In Ruby, some methods expect a block as a callback yielding elements of some internal data structure.

Imagine a method paginated_results on some client object that yields individual pages.

client.paginated_results(params) { |page| puts page.contents }

The method may hide away some complexity in retrieving pages.

def paginated_results(params = {})
  before  = nil
  max     = 1000
  limit   = 50
  results = []

  loop do
    page = fetch_page(params.merge(before: before, limit: limit)) # imaginary request

    results += page

    yield page

    break if results.length >= max

    before = page.last["id"]
  end
end

To callers of this method, there is an implicit data structure. Being Ruby, we may expect to be able to call Enumerable methods on this data to inspect, slice, or augment the contents in a convenient way.

But we may not have access to method's internals and the underlying data structure, especially if we're using a method from an external library. This is the case with our paginated_results example; the results array is not exposed to the method caller.

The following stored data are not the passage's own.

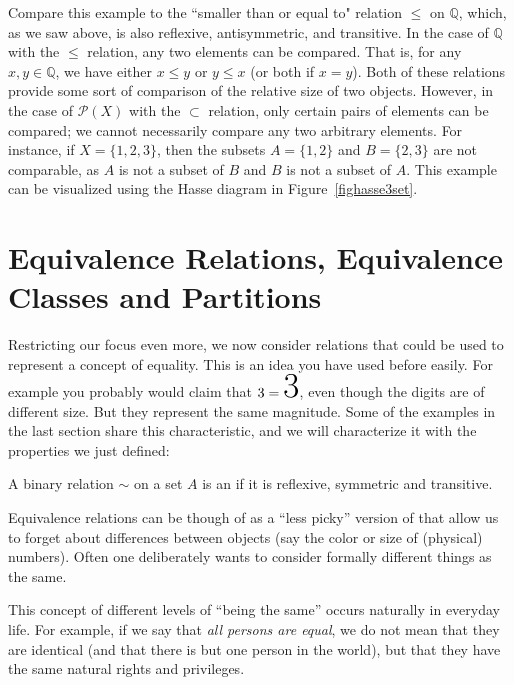 Compare this example to the ``smaller than or equal to" relation $\leq$ on $\mathbb{Q}$, which, as we saw above, is also reflexive, antisymmetric, and transitive.
In the case of $\mathbb{Q}$ with the $\leq$ relation, any two elements can be compared.
That is, for any $x,y \in \mathbb{Q}$, we have either $x \leq y$ or $y \leq x$ (or both if $x=y$).
Both of these relations provide some sort of comparison of the relative size of two objects.
However, in the case of $\mathcal{P}(X)$ with the $\subset$ relation, only certain pairs of elements can be compared; we cannot necessarily compare any two arbitrary elements.
For instance, if $X = \{ 1,2,3 \}$, then the subsets $A = \{ 1,2 \}$ and $B = \{ 2,3 \}$ are not comparable, as $A$ is not a subset of $B$ and $B$ is not a subset of $A$.
This example can be visualized using the Hasse diagram in 
Figure~\ref{fighasse3set}.

\section{Equivalence Relations, Equivalence Classes and Partitions}
\label{secequiv}

Restricting our focus even more,
we now consider relations that could be used to represent a concept of
equality. This is an idea
you have used before easily. For example you probably would
claim that $3=\mbox{\Huge 3}$, even though the digits are of different
size. But they represent the same magnitude. Some of the examples in the
last section share this characteristic, and we will characterize it with the
properties we just defined:
\begin{defn}
A binary relation $\sim$ on a set $A$ is an  if
it is reflexive, symmetric and transitive.
\end{defn}
Equivalence relations can be though of as a ``less picky'' version of
 that allow us to forget about differences between objects (say the
color or size  of (physical) numbers). Often one deliberately wants to
consider formally different things as the same. 

This concept of different levels of ``being the same'' occurs naturally in
everyday life. For example, if we say that {\em all persons are equal}, we do not
mean that they are identical (and that there is but one person in the world), but
that they have the same natural rights and privileges.

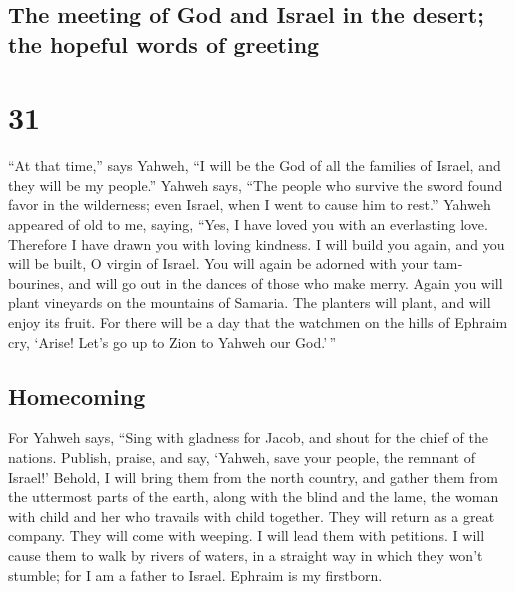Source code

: \begin{paracol}{2}
\switchcolumn
\begin{otherlanguage}{english}

\hypertarget{the-meeting-of-god-and-israel-in-the-desert-the-hopeful-words-of-greeting}{%
\subsection{The meeting of God and Israel in the desert; the hopeful
words of
greeting}\label{the-meeting-of-god-and-israel-in-the-desert-the-hopeful-words-of-greeting}}

\hypertarget{section-61}{%
\section{31}\label{section-61}}

 ``At that time,'' says Yahweh, ``I will be the God of all
the families of Israel, and they will be my people.'' 
Yahweh says, ``The people who survive the sword found favor in the
wilderness; even Israel, when I went to cause him to rest.''
 Yahweh appeared of old to me, saying, ``Yes, I have loved
you with an everlasting love. Therefore I have drawn you with loving
kindness.  I will build you again, and you will be built,
O virgin of Israel. You will again be adorned with your tambourines, and
will go out in the dances of those who make merry.  Again
you will plant vineyards on the mountains of Samaria. The planters will
plant, and will enjoy its fruit.  For there will be a day
that the watchmen on the hills of Ephraim cry, `Arise! Let's go up to
Zion to Yahweh our God.'\,''

\hypertarget{homecoming}{%
\subsection{Homecoming}\label{homecoming}}

 For Yahweh says, ``Sing with gladness for Jacob, and
shout for the chief of the nations. Publish, praise, and say, `Yahweh,
save your people, the remnant of Israel!'  Behold, I will
bring them from the north country, and gather them from the uttermost
parts of the earth, along with the blind and the lame, the woman with
child and her who travails with child together. They will return as a
great company.  They will come with weeping. I will lead
them with petitions. I will cause them to walk by rivers of waters, in a
straight way in which they won't stumble; for I am a father to Israel.
Ephraim is my firstborn.


\end{otherlanguage}
\end{paracol}
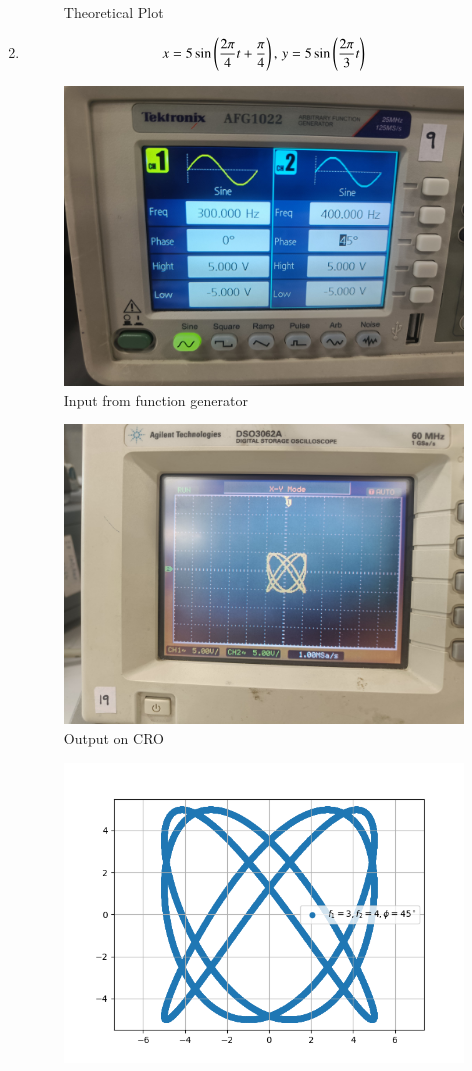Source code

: \documentclass[journal]{IEEEtran}
\begin{document}
\begin{enumerate}
\begin{figure}[H]
        \caption{Theoretical Plot}
    \end{figure}
    \item \begin{align}
        x = 5\sin\left(\frac{2\pi}{4}t+\frac{\pi}{4}\right),\,y = 5\sin\left(\frac{2\pi}{3}t\right)
    \end{align}
    \begin{figure}[H]
        \centering
        \includegraphics[width=0.7\columnwidth]{pics/WhatsApp Image 2025-01-24 at 11.02.16(2).jpeg}
        \caption{Input from function generator}
    \end{figure}
    \begin{figure}[H]
        \centering
        \includegraphics[width=0.7\columnwidth]{pics/WhatsApp Image 2025-01-24 at 11.02.16(1).jpeg}
        \caption{Output on CRO}
    \end{figure}
    \begin{figure}[H]
        \centering
        \includegraphics[width=0.7\columnwidth]{figs/fig3.png}

\end{figure}
\end{enumerate}
\end{document}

Callers of the method are forced to build up state from the outside. Here's a contrived example:

table_of_contents = []
index = 0

client.paginated_results(order: :asc) do |p|
  table_of_contents << [index+1, p.title] if p.title_page?
end

puts table_of_contents

There's another way in Ruby! We can "enumeratorize" it!

Ruby's to_enum method is defined on all objects. Quite simply, it can convert a method into Enumerator:

client.to_enum(:paginated_results, params)
# => <Enumerator ...>

What this gives us is an enumerable object that behaves as if we built up that array ourselves, which means we can call methods from the Enumerable module, chain other enumerators to augment the block arguments, use lazy, etc.

client.to_enum(:paginated_results, params).
  filter(:title_page?).
  map.with_index { |p, i| [i+i, p.title] }

I love this type of expression because it's more direct, flexible, and intention revealing. Authors need be less concerned with building up state with local variables.

In fact, this pattern is so useful that many authors have started building in to_enum to such methods for when the caller omits the block. The implementation for paginated_results might look like this:

def paginated_results(params = {})
  return to_enum(__method__, params) unless block_given?

  # rest unchanged
end

While you are free to stick with the imperative approach, I hope this post demonstrates how to_enum offers Rubyists a more declarative and functionally-flavored alternative.

Wrapping up

When you're in a punch, you can use to_enum to wrap iterative methods to add otherwise missing Enumerable properties. And, when designing your classes, consider adopting the return to_enum(__method__) unless block_given? pattern in method definitions to enhance iterative methods.